→ Your instructions: Given the entries below, would you transcribe exactly the lines starting at the one with "- 📫 How to reach" and ending at the one with "Reasoning Networks (DRNets)", both kept, pictures omitted, nothing extra?

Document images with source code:
===============

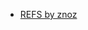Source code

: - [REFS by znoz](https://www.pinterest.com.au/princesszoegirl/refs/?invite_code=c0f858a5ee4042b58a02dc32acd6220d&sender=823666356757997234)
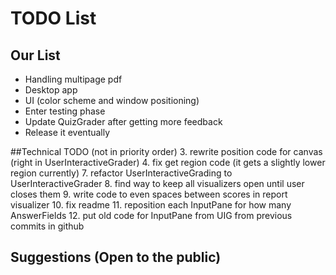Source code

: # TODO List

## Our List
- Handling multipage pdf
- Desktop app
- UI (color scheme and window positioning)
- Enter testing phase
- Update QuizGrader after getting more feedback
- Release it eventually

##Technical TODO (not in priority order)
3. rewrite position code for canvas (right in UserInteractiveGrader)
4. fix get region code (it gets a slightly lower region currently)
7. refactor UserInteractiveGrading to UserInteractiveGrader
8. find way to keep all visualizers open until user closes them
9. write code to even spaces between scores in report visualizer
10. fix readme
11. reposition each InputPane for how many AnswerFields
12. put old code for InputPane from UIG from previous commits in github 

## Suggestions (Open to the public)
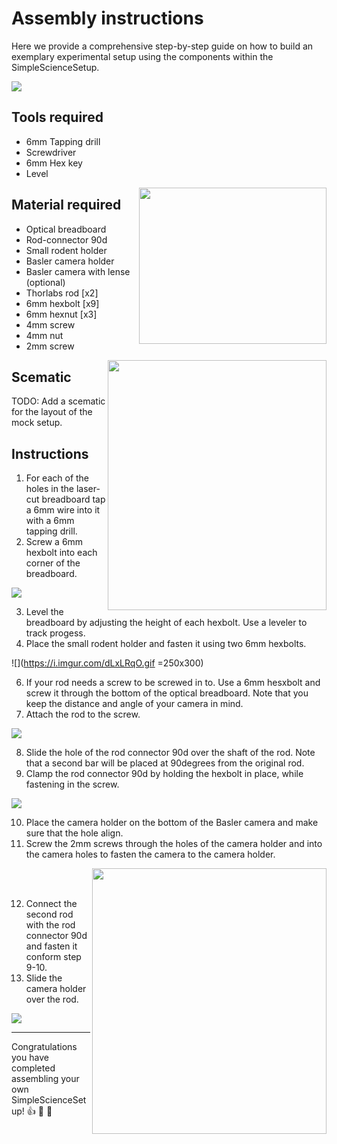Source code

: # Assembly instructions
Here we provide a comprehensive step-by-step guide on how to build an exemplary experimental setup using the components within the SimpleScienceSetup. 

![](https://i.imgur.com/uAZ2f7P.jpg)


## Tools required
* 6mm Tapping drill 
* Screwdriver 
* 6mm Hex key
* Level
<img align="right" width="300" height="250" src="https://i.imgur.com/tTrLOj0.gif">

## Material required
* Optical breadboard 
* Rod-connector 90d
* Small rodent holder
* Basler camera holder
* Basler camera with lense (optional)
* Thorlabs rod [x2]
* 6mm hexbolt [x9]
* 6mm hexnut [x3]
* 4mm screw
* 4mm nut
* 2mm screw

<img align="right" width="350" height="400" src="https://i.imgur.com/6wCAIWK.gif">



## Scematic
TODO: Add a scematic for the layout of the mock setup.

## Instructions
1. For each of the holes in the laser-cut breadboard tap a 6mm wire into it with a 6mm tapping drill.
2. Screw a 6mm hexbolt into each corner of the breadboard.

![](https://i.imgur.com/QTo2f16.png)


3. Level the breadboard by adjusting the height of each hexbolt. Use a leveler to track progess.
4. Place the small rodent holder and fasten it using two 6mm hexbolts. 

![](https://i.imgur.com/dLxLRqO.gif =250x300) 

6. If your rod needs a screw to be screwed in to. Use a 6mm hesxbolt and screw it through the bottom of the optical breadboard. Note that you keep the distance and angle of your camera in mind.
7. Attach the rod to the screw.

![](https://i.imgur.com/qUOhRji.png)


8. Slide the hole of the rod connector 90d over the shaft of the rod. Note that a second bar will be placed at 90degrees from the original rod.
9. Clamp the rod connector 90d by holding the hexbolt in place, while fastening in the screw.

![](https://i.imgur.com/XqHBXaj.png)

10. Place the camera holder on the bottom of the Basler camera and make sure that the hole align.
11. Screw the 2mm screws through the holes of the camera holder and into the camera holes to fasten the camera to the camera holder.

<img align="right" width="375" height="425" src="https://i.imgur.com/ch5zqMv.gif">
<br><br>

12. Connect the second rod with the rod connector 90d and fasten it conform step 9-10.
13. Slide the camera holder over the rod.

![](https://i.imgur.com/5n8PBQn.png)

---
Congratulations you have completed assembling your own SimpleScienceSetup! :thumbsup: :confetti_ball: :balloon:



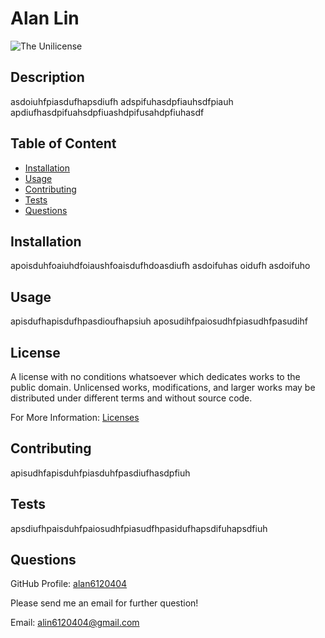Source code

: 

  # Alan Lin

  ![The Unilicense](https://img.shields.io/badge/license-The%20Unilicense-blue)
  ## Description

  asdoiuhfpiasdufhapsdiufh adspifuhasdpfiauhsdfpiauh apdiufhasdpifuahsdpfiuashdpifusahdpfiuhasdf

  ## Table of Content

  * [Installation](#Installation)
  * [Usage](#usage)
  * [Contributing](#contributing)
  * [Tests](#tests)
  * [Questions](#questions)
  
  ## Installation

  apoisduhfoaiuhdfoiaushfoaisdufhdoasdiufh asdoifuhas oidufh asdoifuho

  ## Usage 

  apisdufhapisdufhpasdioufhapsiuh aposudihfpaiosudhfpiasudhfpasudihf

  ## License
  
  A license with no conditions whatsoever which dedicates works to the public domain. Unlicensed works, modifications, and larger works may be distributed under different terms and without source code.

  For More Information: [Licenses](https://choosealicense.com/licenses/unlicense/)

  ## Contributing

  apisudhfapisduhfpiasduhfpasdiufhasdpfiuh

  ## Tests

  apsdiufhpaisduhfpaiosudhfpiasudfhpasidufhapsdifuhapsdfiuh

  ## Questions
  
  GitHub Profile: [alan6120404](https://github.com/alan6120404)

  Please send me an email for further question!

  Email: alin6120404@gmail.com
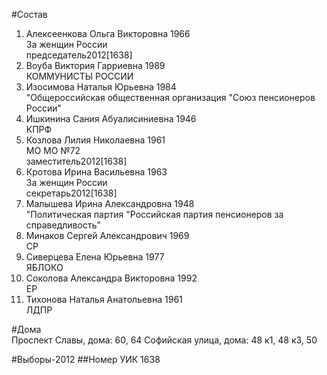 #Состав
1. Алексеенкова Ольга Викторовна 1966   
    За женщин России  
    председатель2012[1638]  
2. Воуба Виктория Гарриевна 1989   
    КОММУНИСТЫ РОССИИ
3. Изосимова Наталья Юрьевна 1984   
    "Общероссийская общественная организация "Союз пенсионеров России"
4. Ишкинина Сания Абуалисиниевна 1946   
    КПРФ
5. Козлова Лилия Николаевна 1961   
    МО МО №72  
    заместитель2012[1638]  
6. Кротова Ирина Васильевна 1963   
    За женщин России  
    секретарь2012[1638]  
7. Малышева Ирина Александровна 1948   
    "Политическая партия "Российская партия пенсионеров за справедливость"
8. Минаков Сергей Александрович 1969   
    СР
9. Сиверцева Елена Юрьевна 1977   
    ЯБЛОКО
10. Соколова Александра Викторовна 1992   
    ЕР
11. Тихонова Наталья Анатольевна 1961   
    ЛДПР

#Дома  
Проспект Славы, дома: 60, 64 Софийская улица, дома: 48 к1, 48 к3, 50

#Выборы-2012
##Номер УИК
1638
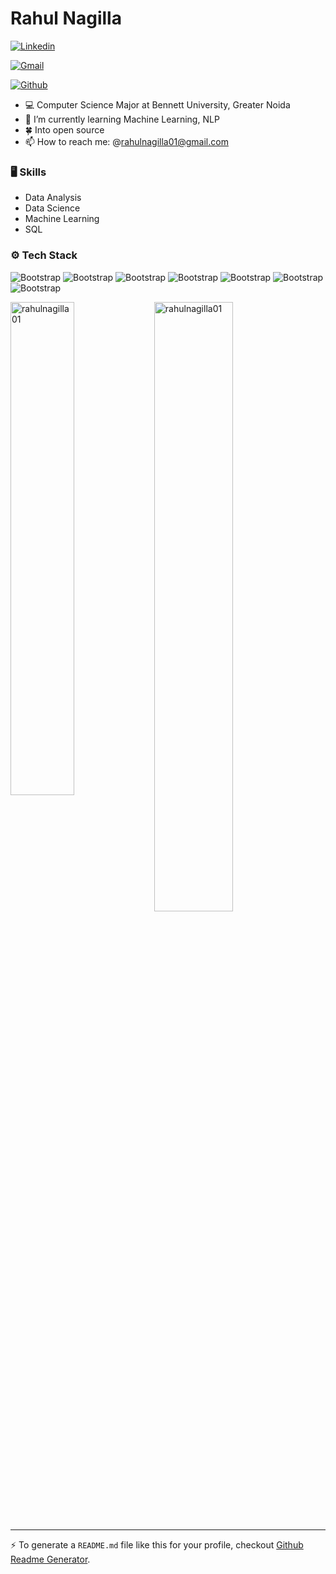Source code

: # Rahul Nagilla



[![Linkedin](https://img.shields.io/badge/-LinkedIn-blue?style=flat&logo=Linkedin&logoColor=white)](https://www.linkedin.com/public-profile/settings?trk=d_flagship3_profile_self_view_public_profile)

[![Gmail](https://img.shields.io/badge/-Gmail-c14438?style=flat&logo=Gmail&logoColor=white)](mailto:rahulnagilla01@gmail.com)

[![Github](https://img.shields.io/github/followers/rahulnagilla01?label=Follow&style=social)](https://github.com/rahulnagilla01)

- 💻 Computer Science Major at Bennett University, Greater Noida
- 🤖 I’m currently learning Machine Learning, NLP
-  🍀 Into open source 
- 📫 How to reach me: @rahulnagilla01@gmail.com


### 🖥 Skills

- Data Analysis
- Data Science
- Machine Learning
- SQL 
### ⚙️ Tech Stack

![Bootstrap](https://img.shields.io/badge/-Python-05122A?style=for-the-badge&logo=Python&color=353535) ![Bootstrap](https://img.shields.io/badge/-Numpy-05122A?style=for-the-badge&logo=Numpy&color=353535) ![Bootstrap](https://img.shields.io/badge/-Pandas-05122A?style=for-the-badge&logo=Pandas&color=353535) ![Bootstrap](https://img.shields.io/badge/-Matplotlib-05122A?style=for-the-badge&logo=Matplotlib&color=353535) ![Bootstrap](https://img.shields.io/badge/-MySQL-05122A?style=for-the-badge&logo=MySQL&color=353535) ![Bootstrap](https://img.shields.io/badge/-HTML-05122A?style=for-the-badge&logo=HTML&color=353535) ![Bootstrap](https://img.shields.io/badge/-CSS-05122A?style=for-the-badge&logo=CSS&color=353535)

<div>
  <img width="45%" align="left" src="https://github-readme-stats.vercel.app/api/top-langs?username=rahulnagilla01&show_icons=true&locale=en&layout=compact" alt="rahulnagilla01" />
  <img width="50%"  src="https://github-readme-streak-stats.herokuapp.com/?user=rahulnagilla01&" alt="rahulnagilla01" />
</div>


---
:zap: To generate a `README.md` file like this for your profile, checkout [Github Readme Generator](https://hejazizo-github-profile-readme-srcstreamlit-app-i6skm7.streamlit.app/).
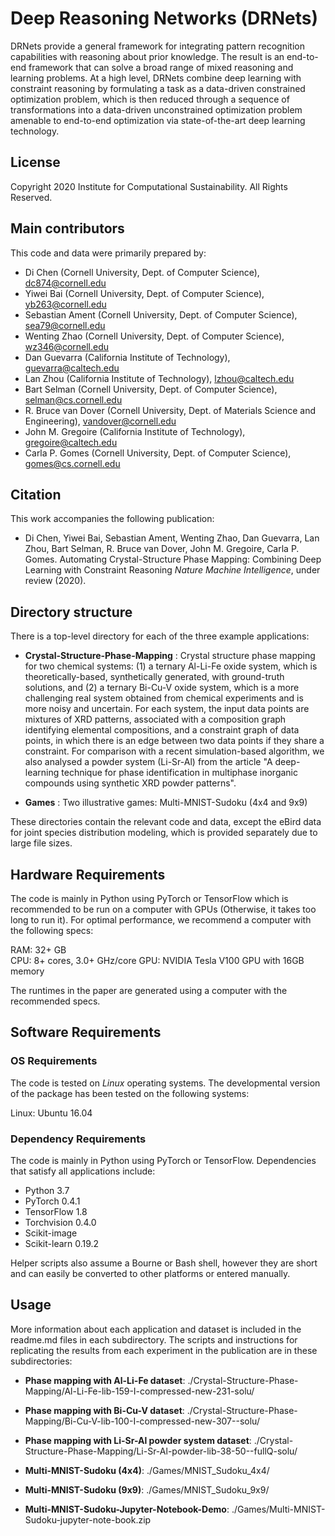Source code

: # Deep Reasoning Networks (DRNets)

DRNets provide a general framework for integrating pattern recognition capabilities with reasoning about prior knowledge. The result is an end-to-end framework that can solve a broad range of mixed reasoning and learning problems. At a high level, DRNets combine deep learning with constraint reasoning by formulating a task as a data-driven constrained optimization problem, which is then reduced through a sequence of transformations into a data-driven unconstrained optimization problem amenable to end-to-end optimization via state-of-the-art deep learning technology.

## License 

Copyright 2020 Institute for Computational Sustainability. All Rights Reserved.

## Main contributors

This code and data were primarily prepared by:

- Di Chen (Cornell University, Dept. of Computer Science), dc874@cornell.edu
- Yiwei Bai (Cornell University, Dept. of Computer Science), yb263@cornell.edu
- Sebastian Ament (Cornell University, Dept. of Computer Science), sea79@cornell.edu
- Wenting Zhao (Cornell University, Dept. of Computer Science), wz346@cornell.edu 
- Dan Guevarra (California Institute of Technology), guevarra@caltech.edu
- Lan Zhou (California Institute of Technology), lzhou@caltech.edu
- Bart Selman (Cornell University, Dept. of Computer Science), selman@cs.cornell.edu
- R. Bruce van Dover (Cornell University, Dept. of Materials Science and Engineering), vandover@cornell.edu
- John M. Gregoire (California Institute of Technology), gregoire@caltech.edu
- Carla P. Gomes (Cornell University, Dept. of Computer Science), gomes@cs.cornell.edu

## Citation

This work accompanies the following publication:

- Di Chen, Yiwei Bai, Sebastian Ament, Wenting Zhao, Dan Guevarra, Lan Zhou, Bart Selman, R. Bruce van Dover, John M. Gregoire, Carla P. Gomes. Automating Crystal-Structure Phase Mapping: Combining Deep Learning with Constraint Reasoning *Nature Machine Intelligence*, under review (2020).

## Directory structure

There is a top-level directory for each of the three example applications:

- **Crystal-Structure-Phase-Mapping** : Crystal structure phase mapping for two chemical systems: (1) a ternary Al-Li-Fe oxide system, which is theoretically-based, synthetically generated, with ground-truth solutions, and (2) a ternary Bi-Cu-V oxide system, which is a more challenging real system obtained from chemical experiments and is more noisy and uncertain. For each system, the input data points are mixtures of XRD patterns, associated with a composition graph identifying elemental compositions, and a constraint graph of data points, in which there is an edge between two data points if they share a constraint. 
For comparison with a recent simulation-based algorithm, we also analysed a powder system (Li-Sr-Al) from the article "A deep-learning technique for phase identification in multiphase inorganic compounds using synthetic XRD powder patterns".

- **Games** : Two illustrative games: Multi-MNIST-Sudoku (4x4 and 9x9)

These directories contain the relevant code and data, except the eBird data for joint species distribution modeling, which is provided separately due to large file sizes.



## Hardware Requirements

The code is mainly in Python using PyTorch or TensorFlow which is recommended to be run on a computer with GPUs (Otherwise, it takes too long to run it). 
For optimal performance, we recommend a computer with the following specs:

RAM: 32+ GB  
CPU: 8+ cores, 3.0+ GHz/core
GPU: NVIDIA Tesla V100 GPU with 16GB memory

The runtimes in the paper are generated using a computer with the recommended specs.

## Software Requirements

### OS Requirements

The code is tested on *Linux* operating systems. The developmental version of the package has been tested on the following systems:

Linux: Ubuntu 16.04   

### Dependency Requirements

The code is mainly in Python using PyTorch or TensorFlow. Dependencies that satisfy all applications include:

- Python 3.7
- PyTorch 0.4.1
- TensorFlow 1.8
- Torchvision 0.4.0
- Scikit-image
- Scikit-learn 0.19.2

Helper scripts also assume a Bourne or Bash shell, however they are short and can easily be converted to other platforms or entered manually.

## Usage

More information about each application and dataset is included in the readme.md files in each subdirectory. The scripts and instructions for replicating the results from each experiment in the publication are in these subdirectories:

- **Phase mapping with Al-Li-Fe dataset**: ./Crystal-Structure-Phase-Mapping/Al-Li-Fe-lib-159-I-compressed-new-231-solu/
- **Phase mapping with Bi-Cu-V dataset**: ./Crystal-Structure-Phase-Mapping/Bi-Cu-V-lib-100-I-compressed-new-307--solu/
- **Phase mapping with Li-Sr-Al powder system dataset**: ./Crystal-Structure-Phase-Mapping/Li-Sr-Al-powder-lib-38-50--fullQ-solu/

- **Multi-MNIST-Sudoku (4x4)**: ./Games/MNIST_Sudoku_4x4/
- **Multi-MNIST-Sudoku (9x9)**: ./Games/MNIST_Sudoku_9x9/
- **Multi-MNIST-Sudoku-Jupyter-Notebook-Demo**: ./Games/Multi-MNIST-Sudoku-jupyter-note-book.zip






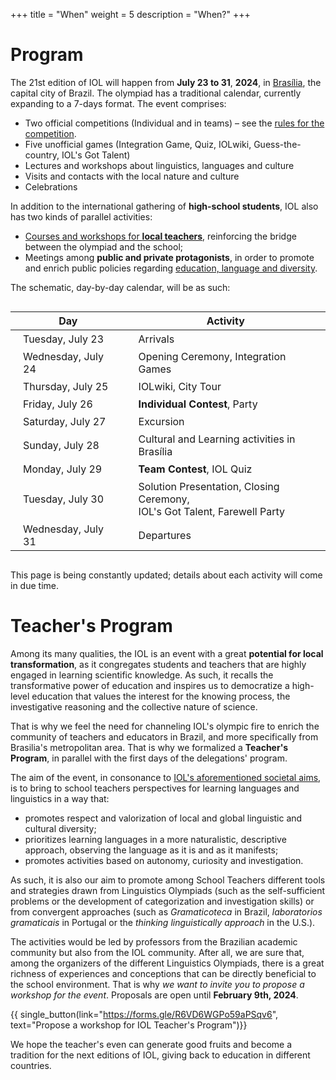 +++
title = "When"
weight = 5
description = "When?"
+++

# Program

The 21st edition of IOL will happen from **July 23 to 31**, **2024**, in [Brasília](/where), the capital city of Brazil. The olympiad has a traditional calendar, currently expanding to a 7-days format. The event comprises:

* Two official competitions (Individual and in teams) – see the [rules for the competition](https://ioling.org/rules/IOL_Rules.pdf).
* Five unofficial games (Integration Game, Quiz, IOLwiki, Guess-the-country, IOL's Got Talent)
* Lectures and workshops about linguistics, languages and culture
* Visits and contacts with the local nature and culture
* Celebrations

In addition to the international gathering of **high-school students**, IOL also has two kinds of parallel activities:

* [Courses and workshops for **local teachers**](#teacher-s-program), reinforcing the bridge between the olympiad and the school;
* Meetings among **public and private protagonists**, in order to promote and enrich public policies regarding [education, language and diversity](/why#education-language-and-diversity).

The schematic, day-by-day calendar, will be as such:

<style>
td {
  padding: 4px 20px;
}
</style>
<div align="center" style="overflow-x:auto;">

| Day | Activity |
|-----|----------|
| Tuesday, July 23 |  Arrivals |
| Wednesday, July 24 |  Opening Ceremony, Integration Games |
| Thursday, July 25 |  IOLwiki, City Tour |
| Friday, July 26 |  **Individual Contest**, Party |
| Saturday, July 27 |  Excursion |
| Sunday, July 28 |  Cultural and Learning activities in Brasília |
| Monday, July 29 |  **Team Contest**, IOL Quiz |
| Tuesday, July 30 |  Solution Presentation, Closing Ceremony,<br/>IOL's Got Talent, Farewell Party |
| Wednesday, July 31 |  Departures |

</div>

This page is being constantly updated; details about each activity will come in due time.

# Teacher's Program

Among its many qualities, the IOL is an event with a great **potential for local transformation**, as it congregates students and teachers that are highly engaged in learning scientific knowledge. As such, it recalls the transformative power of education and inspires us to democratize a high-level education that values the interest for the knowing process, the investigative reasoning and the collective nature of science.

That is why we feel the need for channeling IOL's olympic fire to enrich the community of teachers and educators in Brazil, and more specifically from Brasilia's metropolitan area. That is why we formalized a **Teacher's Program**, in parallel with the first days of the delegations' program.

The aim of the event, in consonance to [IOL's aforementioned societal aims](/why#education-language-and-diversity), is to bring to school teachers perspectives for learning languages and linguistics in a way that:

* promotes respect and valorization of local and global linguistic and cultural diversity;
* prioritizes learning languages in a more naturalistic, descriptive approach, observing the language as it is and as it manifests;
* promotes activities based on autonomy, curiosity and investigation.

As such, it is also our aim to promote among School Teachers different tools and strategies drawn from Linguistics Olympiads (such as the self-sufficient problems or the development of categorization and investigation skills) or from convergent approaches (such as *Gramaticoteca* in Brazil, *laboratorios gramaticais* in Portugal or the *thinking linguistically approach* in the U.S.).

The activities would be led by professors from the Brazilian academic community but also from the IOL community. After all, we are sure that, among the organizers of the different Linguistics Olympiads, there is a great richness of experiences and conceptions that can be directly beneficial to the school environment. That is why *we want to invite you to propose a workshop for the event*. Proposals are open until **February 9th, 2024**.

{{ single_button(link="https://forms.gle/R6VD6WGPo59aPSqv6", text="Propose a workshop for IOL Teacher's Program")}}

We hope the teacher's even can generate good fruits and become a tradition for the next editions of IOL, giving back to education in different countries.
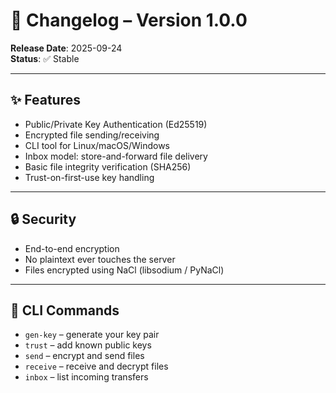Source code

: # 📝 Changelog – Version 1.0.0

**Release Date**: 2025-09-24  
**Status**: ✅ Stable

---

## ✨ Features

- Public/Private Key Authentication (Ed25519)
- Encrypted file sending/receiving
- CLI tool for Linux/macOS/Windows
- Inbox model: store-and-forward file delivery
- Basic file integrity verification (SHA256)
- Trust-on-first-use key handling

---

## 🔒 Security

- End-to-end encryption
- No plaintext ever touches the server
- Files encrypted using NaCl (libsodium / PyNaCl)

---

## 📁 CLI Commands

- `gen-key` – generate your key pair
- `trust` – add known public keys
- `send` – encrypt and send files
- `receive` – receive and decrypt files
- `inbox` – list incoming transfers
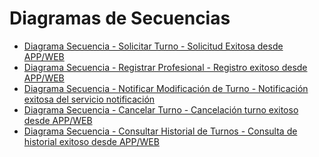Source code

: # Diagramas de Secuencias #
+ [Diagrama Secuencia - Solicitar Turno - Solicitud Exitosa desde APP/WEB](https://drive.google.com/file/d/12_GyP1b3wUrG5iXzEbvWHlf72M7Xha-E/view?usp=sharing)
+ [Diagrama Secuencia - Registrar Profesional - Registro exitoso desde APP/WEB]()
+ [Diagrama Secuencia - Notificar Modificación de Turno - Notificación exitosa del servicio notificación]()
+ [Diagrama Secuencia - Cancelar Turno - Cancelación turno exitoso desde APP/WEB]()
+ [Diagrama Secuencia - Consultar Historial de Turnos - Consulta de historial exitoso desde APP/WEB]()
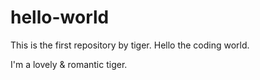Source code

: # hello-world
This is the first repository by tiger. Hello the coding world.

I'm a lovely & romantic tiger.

===============

→ Response below:
- 📫 How to reach me: @rahulnagilla01@gmail.com


### 🖥 Skills

- Data Analysis
- Data Science
- Machine Learning
- SQL 
### ⚙️ Tech Stack

![Bootstrap](https://img.shields.io/badge/-Python-05122A?style=for-the-badge&logo=Python&color=353535) ![Bootstrap](https://img.shields.io/badge/-Numpy-05122A?style=for-the-badge&logo=Numpy&color=353535) ![Bootstrap](https://img.shields.io/badge/-Pandas-05122A?style=for-the-badge&logo=Pandas&color=353535) ![Bootstrap](https://img.shields.io/badge/-Matplotlib-05122A?style=for-the-badge&logo=Matplotlib&color=353535) ![Bootstrap](https://img.shields.io/badge/-MySQL-05122A?style=for-the-badge&logo=MySQL&color=353535) ![Bootstrap](https://img.shields.io/badge/-HTML-05122A?style=for-the-badge&logo=HTML&color=353535) ![Bootstrap](https://img.shields.io/badge/-CSS-05122A?style=for-the-badge&logo=CSS&color=353535)

<div>
  <img width="45%" align="left" src="https://github-readme-stats.vercel.app/api/top-langs?username=rahulnagilla01&show_icons=true&locale=en&layout=compact" alt="rahulnagilla01" />
  <img width="50%"  src="https://github-readme-streak-stats.herokuapp.com/?user=rahulnagilla01&" alt="rahulnagilla01" />
</div>


---
:zap: To generate a `README.md` file like this for your profile, checkout [Github Readme Generator](https://hejazizo-github-profile-readme-srcstreamlit-app-i6skm7.streamlit.app/).
Source code

: # Deep Reasoning Networks (DRNets)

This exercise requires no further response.